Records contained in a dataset
__________

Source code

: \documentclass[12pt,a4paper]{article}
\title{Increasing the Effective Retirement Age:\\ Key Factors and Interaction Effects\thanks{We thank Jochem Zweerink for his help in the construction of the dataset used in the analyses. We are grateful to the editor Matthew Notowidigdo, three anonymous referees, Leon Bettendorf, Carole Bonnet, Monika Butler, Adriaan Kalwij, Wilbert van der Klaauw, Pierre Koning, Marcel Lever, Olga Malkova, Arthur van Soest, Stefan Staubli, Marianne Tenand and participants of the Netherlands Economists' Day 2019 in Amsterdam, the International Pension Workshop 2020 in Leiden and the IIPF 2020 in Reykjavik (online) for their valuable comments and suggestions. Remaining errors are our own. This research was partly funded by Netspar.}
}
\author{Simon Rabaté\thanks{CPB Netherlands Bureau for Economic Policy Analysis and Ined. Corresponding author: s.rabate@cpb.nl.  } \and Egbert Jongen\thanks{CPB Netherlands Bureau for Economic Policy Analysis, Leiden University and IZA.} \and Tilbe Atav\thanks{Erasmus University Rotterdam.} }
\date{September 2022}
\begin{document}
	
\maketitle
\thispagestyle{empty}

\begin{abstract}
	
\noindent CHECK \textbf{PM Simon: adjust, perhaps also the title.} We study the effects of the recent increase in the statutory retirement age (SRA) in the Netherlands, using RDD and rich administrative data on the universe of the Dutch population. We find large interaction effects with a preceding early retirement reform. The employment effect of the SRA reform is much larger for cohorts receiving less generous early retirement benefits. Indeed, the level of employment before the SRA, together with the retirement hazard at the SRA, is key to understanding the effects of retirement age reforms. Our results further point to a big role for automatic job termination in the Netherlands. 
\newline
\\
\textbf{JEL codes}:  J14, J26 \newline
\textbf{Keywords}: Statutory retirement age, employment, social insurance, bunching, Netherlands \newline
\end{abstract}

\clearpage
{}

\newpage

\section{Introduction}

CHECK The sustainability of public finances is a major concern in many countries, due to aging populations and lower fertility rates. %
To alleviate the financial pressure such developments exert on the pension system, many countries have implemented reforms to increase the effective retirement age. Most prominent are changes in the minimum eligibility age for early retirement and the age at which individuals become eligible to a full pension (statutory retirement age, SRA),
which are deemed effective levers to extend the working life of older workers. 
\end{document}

__________

§ **Work instructions**: Lines in the data containing the string "countries" are to be counted; give that number alone.

§ **Expected answer**: 2